• About this exercise: Whenever a line in the entries below contains "Timeline", copy that line.

Saved entries:
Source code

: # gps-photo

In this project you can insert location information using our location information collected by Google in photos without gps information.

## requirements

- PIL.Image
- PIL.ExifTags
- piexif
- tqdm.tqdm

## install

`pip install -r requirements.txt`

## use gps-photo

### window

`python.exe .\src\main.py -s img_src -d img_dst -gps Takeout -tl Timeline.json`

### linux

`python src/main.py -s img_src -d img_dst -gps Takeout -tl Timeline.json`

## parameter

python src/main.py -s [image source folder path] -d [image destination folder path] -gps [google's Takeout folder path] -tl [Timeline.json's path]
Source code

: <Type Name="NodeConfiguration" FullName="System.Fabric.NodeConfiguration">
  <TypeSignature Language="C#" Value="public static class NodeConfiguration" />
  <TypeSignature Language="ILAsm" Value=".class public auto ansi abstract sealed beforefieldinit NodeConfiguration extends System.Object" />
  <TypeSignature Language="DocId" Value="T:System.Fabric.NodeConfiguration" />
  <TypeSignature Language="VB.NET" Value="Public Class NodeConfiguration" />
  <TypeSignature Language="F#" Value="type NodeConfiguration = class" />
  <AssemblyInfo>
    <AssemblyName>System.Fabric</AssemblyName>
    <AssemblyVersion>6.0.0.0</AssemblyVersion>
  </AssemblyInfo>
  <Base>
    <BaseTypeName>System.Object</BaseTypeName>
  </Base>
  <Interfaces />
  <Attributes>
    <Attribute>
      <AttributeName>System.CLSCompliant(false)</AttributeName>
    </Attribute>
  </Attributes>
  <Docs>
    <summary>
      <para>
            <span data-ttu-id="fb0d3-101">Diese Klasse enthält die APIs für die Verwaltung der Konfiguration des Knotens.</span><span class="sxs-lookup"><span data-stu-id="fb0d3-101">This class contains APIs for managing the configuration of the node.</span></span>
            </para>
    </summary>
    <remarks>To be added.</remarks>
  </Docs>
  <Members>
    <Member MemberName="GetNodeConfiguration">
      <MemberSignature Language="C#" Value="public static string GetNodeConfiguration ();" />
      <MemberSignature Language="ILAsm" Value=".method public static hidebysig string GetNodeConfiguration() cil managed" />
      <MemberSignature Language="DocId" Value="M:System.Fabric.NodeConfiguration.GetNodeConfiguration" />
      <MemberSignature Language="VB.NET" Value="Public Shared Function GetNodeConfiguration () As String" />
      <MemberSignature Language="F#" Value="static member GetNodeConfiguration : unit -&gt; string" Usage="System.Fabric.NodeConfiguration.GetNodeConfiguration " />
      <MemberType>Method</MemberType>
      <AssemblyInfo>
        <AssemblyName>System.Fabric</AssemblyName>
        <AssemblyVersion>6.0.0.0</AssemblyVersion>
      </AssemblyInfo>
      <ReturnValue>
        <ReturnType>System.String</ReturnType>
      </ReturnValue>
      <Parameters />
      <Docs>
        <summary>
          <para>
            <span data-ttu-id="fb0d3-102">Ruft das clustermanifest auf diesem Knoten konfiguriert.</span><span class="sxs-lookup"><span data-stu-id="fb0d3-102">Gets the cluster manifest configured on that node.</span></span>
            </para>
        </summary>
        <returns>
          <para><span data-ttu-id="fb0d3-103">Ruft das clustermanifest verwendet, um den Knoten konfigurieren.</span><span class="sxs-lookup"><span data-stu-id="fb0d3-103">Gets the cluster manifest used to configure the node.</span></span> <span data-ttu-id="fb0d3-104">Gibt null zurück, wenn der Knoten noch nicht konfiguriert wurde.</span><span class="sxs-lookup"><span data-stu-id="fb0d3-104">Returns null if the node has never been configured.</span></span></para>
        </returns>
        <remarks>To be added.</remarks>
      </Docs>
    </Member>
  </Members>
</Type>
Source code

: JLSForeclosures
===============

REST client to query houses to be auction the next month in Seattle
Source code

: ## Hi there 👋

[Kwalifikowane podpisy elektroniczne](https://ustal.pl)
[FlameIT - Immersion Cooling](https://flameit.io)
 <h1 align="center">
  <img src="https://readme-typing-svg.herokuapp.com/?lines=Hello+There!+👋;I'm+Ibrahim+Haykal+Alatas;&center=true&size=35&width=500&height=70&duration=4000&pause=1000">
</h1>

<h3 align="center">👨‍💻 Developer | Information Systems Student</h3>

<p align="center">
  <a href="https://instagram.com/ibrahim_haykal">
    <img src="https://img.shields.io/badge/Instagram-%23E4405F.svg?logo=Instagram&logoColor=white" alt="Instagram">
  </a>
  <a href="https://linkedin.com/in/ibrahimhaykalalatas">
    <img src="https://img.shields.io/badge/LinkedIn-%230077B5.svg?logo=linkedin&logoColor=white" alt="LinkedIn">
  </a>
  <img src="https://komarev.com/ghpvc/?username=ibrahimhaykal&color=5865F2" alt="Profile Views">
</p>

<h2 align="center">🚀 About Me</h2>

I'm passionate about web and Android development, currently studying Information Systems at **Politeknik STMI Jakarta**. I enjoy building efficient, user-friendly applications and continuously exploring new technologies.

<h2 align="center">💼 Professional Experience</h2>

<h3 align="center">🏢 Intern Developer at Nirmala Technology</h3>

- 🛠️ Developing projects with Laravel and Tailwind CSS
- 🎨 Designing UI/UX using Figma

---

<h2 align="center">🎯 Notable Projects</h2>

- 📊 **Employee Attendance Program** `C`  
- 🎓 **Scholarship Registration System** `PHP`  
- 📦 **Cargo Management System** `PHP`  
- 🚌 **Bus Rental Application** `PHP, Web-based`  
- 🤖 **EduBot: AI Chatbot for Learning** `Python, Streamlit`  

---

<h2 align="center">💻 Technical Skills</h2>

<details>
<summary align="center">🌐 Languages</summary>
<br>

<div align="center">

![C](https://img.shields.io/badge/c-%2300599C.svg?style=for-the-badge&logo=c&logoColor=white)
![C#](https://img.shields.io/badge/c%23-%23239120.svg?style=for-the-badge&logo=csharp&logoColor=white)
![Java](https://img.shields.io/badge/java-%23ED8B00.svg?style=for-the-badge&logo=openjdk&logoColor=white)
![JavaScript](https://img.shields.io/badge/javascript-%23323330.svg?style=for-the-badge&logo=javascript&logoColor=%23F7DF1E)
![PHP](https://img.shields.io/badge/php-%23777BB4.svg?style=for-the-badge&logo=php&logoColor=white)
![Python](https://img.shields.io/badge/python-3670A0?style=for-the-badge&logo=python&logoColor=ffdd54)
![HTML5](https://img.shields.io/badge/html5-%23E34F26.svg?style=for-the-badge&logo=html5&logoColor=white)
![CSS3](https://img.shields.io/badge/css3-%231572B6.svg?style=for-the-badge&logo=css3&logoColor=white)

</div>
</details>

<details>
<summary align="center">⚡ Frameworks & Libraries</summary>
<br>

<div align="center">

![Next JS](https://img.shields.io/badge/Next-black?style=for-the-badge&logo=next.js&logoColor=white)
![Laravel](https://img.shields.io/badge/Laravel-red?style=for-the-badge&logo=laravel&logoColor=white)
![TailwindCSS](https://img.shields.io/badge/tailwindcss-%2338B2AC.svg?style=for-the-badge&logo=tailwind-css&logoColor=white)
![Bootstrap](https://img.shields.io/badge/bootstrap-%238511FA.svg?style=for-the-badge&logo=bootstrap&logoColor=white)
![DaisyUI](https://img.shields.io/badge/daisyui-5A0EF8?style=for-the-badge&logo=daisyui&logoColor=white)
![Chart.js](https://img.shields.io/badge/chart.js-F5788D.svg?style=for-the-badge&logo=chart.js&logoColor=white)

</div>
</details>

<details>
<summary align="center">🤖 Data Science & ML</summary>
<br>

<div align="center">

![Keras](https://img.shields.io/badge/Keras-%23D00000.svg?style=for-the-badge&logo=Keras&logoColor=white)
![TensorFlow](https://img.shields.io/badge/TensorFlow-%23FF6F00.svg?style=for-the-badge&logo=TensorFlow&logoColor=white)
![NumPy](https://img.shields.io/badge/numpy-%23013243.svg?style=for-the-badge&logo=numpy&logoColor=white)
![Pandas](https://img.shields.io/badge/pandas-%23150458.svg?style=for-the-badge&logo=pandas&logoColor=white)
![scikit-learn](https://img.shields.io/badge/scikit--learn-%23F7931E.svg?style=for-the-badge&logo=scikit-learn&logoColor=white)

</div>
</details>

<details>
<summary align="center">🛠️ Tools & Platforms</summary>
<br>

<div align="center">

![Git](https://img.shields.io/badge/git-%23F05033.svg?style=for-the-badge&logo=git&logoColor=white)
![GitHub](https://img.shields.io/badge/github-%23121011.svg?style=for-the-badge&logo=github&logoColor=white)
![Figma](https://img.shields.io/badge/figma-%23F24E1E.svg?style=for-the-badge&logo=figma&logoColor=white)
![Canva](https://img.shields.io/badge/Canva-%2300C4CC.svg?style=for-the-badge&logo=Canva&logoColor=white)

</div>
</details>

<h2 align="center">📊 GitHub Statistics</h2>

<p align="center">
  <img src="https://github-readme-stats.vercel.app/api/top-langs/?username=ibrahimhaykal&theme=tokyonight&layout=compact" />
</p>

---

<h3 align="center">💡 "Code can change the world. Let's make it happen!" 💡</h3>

• Solution for this exercise:
`python.exe .\src\main.py -s img_src -d img_dst -gps Takeout -tl Timeline.json`
`python src/main.py -s img_src -d img_dst -gps Takeout -tl Timeline.json`
python src/main.py -s [image source folder path] -d [image destination folder path] -gps [google's Takeout folder path] -tl [Timeline.json's path]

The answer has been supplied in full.